* _DATA FOR THIS TASK_

------------------------

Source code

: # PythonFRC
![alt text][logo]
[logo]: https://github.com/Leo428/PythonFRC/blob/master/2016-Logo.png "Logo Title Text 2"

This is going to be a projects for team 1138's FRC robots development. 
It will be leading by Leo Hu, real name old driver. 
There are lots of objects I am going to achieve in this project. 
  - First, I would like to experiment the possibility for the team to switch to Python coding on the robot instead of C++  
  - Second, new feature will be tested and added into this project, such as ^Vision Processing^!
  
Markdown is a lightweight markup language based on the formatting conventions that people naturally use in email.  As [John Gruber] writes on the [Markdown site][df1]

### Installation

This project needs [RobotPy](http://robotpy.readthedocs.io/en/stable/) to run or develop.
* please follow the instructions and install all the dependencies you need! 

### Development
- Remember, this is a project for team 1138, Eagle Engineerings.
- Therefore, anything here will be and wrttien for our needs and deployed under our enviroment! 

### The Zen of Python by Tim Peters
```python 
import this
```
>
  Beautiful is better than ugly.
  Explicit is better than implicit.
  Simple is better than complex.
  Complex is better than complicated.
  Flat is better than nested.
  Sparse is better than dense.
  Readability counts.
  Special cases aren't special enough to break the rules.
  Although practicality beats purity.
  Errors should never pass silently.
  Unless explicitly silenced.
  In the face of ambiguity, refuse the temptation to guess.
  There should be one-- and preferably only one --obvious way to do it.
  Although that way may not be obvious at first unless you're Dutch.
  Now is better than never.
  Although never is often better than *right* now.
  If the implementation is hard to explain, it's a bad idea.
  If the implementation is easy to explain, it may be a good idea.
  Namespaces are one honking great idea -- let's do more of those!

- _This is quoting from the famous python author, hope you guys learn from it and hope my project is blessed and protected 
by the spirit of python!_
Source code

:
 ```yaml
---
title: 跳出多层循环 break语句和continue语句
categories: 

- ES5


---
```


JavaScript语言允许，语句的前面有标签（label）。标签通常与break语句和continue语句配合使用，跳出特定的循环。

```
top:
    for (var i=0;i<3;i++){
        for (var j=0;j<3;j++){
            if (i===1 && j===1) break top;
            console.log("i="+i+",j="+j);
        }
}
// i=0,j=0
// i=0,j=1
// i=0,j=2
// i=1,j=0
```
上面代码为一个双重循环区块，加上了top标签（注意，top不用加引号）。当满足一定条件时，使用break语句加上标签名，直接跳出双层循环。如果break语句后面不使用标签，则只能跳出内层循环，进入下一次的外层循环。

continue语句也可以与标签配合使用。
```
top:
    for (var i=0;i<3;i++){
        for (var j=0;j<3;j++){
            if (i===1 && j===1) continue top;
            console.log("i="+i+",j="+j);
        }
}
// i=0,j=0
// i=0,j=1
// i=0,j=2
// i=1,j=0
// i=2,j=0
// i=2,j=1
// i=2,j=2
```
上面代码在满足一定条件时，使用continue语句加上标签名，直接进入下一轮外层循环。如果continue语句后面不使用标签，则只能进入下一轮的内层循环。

------------------------

In the listing above, how many lines have the string "needs" in them? Reply with only the figure.

* _WRITTEN RESPONSE_
2